The Vectrex is a vector display-based home video game console that was developed by Western Technologies/Smith Engineering.[1] It was licensed and distributed first by General Consumer Electronics (GCE), and then by Milton Bradley Company after its purchase of GCE. It was released in November 1982 at a retail price of $199 ($480 adjusted for inflation[2]); as Milton Bradley took over international marketing the price dropped to $150, then reduced again to $100 shortly before the video game crash of 1983 and finally retailed at $49 after the crash.[3] The Vectrex exited the console market in early 1984.

Since the Vectrex is a vector display, it lends itself for generating waveform imagery; more than a few artists have modified the Vectrex to feed it signals to make waveshape patterns. To get the image back into video you need to rescan (rephotograph) the Vectrex display. The vanilla Vectrex has limited bandwidth, though there are ways to use it display modified video as well, but that the subject for a future article.

You will need:

  • 3 mini or phone jacks
  • wire
  • a .1" square 4 conductor connector to mate with Vectrex x,y,z connector.
  • heat shrink

First take the back panel off your Vectrex by removing the 5 screws:

 

 
 

After removing the back case find a place you would like to add your 3 jacks. You can see I put them in the place that would not interfere with Vectrex circuitry. This image shows the jacks from the inside after wiring. Use your ruler, drill 3 holes, 1/4" for mini jacks, and attach the jacks. Then wire the grounds together.

 

On the Vectrex find where 3 wires attach with a white connector to the bottom circuit board. It's at the bottom right when the screen is facing away from you. Remove this connector.

 

You are going to need a ground wire so solder a wire to the corner hole near the connector block as shown. This hole is over a ground trace on the circuit board.

 

My approach is to create a connector that will mate with the white block that the wires are attached to. This way, if you wanted, you could easily put your Vectrex back together at some later point. If you prefer you could just cut the wires and extend them to the mini jacks. Another advantage of using a connector is that you can separate the cover from the chassis if needed, rather than having them always tethered. I created a 4 conductor mate that has a the forth conductor outside the Vectrex block for ground. Attach the ground wire, using heat shrink, to the far connector. Then solder 4 long wires that will extend and solder to your jacks. One at the end goes to the grounds for all 3 jacks. The other 3 wires will go one to each jack. I wired my jacks from top to bottom, X, Y and Z. The wires should be: orange: x, blue: y, and white:z. Use heat shrink, you want to avoid any shorting and these wires are in close proximity on the connector. 

 

Attach the block to your connector. I wound some black tape around the connectors, so no chance for it to come apart or short. 

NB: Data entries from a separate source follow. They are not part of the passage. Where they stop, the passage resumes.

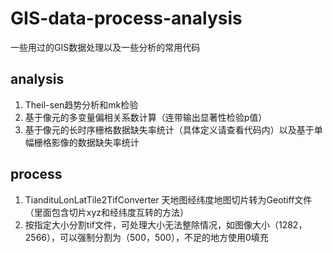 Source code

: # GIS-data-process-analysis
一些用过的GIS数据处理以及一些分析的常用代码

## analysis

1. Theil-sen趋势分析和mk检验
2. 基于像元的多变量偏相关系数计算（连带输出显著性检验p值）
3. 基于像元的长时序栅格数据缺失率统计（具体定义请查看代码内）以及基于单幅栅格影像的数据缺失率统计

## process
1. TiandituLonLatTile2TifConverter 天地图经纬度地图切片转为Geotiff文件（里面包含切片xyz和经纬度互转的方法）
2. 按指定大小分割tif文件，可处理大小无法整除情况，如图像大小（1282，2566），可以强制分割为（500，500），不足的地方使用0填充

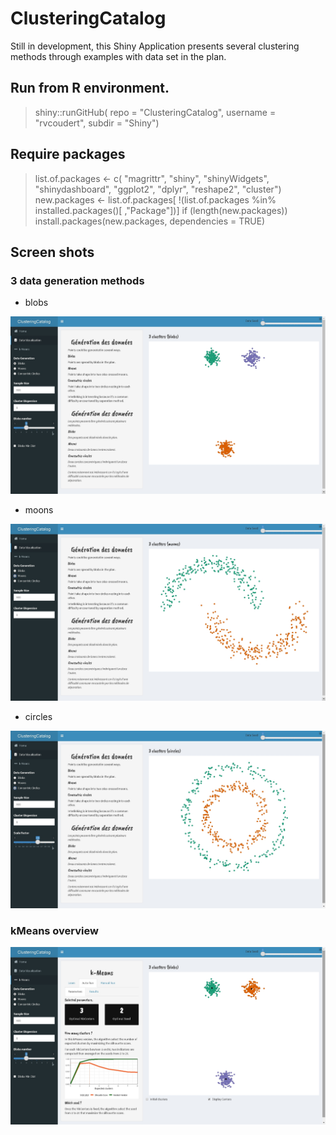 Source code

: # ClusteringCatalog

Still in development, this Shiny Application presents several clustering methods through examples with data set in the plan.

## Run from R environment.
> shiny::runGitHub(
  repo = "ClusteringCatalog",
  username = "rvcoudert",
  subdir = "Shiny")
  
## Require packages
>list.of.packages <- c(
  "magrittr",
  "shiny",
  "shinyWidgets",
  "shinydashboard",
  "ggplot2",
  "dplyr",
  "reshape2",
  "cluster")
>new.packages <- list.of.packages[
  !(list.of.packages %in% installed.packages()[
    ,"Package"])]
>if (length(new.packages)) install.packages(new.packages, dependencies = TRUE)

## Screen shots

### 3 data generation methods

* blobs

![image of shiny blobs](https://raw.githubusercontent.com/rvcoudert/ClusteringCatalog/master/Screenshots/genData_blobs.jpg)

* moons

![image of shiny moons](https://raw.githubusercontent.com/rvcoudert/ClusteringCatalog/master/Screenshots/genData_moons.jpg)

* circles

![image of shiny circles](https://raw.githubusercontent.com/rvcoudert/ClusteringCatalog/master/Screenshots/genData_circles.jpg)

### kMeans overview

![image of shiny circles](https://raw.githubusercontent.com/rvcoudert/ClusteringCatalog/master/Screenshots/kMeans.jpg)
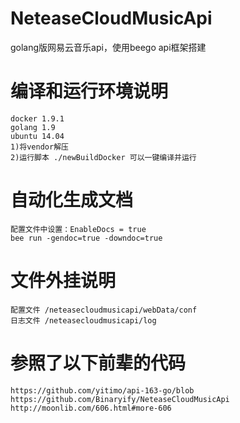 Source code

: # NeteaseCloudMusicApi
golang版网易云音乐api，使用beego api框架搭建

# 编译和运行环境说明
    docker 1.9.1
    golang 1.9
    ubuntu 14.04
    1)将vendor解压
    2)运行脚本 ./newBuildDocker 可以一键编译并运行

# 自动化生成文档
    配置文件中设置：EnableDocs = true
    bee run -gendoc=true -downdoc=true

# 文件外挂说明
    配置文件 /neteasecloudmusicapi/webData/conf
    日志文件 /neteasecloudmusicapi/log

# 参照了以下前辈的代码
    https://github.com/yitimo/api-163-go/blob
    https://github.com/Binaryify/NeteaseCloudMusicApi
    http://moonlib.com/606.html#more-606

I have applied +-5 analog signal directly to these inputs but to be safe use attenuators to knock down the voltage as needed. Attenuators will also allow you to adjust the relative affect of each input. A next better approach is to build the attenuators directly into the side of the Vectrex. Use 10K pots ( I had 4K pots on hand), attach ground from the jacks to the CCW end of the pot (notice I bused a wire from the ground on the one of the jacks to all 3 pots) and the signal from each jack to the CW end of it's corresponding pot. The X, Y and Z leads from the Vectrex would attach to the wipers of each pot.